Kelli Ward, chair of the Arizona Republican Party, stands at a podium during an outdoor press conference.
Kelli Ward, chairwoman of the Arizona Republican Party, at the Maricopa County Elections Department on Nov. 18, 2020, in Phoenix. (Ross D. Franklin/AP) (AP)

The Arizona GOP’s official social media accounts promoted its false document and those of other states with a tweeted video captioned “The signing” on Dec. 14 and a YouTube video posted the following day in which Ward said that the “true electors for the presidency” had met the previous day to cast their votes.

“Congress is adjourned,” Ward tweeted a few weeks later as pro-Trump rioters stormed the U.S. Capitol on Jan. 6 in an attempt to block certification of the election. “Send the elector choice back to the legislatures.”

In addition to Arizona, fake electoral certificates were sent by Trump supporters in Georgia, Michigan, New Mexico, Nevada, Pennsylvania and Wisconsin. The certificates were published by the watchdog group American Oversight last March, and began circulating again this week after reporting from MSNBC and Politico, as the House committee looking into the events of Jan. 6 continues its investigation into how much state-level efforts to subvert the election were coordinated.

One of the 11 Republicans who signed the Arizona document was Jake Hoffman, who had just won a state legislature race. While Hoffman was running for the seat in 2020, he was banned from Twitter and the marketing firm he ran was banned from Facebook for participating in what was referred to as a pro-Trump “troll farm” where teenagers posted in favor of Trump and promoted conspiracy theories about the election and the coronavirus.

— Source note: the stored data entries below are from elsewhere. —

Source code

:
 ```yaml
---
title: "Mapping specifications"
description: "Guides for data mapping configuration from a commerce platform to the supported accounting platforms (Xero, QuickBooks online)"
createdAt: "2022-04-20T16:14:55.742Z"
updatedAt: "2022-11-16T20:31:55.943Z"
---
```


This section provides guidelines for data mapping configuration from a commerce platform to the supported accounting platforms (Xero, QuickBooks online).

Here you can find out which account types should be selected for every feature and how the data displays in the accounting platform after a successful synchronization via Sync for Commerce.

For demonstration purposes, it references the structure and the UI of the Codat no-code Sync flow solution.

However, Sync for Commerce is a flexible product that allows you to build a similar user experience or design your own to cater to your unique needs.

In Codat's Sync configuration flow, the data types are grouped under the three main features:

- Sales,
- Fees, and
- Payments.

The effort was reportedly affiliated with Turning Point USA, a major conservative youth organization based in Arizona.

A person holds up the certification of Electoral College votes for the state of Arizona as another person looks at it.
The certification of Electoral College votes for the state of Arizona is unsealed during a joint session of the House and Senate at the Capitol on Jan. 6, 2021. (Andrew Harnik/AP) (AP)

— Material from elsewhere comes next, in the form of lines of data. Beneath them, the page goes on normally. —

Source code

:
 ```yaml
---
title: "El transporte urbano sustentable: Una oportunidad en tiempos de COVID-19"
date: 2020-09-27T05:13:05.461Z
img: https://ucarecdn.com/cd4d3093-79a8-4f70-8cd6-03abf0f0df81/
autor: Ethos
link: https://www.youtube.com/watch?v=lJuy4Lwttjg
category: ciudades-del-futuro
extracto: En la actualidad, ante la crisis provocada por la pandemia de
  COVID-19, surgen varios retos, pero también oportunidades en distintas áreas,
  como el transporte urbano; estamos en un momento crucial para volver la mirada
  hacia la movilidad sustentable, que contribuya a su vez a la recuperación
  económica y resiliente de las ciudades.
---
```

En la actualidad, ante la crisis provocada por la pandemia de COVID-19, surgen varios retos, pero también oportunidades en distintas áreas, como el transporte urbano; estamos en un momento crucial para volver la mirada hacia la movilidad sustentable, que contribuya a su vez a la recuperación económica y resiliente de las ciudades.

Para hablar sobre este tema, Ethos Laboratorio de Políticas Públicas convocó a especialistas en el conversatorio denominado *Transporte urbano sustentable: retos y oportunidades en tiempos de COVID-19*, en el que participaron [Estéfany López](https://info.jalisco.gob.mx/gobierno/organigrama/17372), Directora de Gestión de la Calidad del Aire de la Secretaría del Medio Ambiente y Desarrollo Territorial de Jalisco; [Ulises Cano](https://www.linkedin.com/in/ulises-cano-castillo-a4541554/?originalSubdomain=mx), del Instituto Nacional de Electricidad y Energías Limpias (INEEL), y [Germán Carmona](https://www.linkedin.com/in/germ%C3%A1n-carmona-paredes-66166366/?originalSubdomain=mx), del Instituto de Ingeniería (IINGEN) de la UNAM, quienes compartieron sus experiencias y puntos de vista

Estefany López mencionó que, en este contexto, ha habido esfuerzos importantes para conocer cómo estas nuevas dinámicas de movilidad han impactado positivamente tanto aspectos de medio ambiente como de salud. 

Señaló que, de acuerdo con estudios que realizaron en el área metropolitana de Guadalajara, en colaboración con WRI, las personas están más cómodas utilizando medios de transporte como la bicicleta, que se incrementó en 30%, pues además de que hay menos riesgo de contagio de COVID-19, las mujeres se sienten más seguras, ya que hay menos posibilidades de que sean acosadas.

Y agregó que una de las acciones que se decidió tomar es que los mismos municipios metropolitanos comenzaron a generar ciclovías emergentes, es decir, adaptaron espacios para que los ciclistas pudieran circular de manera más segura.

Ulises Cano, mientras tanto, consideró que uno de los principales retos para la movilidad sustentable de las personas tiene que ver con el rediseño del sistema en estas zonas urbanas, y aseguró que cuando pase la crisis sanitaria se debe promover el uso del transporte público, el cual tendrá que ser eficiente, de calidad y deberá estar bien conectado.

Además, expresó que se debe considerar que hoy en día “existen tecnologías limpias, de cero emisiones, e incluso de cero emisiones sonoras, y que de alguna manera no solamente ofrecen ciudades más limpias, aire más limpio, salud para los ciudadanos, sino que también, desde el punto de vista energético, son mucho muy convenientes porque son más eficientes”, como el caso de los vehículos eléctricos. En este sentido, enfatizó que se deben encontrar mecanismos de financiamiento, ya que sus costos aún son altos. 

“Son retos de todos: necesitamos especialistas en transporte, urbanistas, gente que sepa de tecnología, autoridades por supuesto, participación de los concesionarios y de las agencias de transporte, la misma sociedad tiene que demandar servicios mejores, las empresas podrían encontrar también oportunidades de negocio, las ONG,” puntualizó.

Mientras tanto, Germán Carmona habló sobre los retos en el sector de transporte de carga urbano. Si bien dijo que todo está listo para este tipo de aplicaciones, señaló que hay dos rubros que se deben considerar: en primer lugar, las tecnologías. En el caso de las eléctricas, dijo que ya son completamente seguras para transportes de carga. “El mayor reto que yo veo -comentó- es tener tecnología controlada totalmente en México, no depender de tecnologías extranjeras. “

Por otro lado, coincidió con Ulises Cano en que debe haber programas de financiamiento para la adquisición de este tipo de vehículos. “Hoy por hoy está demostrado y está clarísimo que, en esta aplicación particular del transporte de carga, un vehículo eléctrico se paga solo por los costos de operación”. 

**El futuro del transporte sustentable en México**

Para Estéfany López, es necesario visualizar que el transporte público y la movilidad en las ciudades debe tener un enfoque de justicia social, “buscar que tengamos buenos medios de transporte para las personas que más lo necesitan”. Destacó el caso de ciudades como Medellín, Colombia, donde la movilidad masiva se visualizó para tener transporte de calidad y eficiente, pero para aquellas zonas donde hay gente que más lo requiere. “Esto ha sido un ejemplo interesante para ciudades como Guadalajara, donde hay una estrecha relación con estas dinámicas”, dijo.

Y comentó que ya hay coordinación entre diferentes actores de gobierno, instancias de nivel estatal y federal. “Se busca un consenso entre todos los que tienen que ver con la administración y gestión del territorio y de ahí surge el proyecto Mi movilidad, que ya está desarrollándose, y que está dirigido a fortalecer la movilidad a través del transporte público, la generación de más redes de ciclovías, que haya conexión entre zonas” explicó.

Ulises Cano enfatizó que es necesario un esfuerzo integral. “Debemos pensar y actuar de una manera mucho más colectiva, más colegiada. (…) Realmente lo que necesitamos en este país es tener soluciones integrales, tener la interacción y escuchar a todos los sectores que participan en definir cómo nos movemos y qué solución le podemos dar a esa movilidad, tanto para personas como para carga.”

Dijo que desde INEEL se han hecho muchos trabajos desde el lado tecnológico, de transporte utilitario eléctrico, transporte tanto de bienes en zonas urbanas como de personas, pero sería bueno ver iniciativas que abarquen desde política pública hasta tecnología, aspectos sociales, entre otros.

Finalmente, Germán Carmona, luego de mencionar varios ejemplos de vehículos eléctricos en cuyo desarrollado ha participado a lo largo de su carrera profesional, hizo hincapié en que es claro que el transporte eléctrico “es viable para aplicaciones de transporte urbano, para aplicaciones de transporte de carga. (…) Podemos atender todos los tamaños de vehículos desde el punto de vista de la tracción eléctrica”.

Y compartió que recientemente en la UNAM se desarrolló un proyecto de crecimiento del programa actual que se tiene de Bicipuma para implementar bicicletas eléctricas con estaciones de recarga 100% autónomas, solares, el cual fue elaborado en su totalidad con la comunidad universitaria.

With the documents receiving renewed scrutiny this week, Arizona NBC affiliate KPNX asked Hoffman about signing Arizona’s on Wednesday.

“So in unprecedented times, unprecedented action is ... there is no case law, there is no precedent that exists as to whether or not an election that is currently being litigated in the courts has due standing,” Hoffman said. “Which is why we felt it appropriate to provide Congress and the vice president with dueling opinions.”

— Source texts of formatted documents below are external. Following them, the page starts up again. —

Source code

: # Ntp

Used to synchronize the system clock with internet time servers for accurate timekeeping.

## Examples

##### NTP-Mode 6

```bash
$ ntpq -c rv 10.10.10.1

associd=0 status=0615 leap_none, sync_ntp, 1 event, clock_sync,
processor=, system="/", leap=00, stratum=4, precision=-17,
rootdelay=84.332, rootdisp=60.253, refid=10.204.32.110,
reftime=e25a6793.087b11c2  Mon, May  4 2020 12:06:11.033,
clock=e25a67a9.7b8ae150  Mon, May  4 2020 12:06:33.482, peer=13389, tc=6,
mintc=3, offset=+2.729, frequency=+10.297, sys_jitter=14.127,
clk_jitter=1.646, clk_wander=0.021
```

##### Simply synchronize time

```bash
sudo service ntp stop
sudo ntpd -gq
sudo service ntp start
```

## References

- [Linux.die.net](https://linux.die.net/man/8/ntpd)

A second group, identifying itself as “The Sovereign Citizens of the Great State of Arizona,” also sent a slate of fake electoral votes to the National Archives, prompting a cease-and-desist letter from the office of Democratic Secretary of State Katie Hobbs for its use of the official Arizona seal.

Arizona has been ground zero for election-related conspiracies, with a partisan “audit” of the vote in populous Maricopa County dividing Republicans in the state. At an October hearing in the U.S. House on the much-maligned Maricopa ballot inquiry, Rep. Andy Biggs, R-Ariz., refused to say Biden won the election.

Rep. Andy Biggs speaks during a House hearing.
Rep. Andy Biggs at a House Committee on Oversight and Reform hearing on Oct. 7, 2021. (Bill Clark/CQ Roll Call via Getty Images) (AP)

The belief that Biden is not a legitimate president is now mainstream among most Republicans, as a Yahoo News/YouGov poll released last week found that a vast majority of Trump voters (75 percent) falsely believe the election was “rigged and stolen,” while just 9 percent of them think Biden “won fair and square” — down from 13 percent last January.

Trump has endorsed candidates for the state’s top offices that have said the 2020 election wasn’t legitimate, including former television journalist Kari Lake for governor, who has said she wouldn’t have certified the 2020 election results. He has also thrown his support behind state legislator Mark Finchem —attended the Jan. 6 rally at the Capitol — for Arizona secretary of state. Finchem has consistently pushed the notion that the election was stolen from Trump while supporting the Maricopa “audit.”

“The Maricopa County 2020 election cannot be allowed to stand. It must be decertified and set aside,” Finchem said at a Trump rally in Iowa in October.

Ward, Lake, Finchem and Biggs are all set to speak at Trump’s rally on Saturday.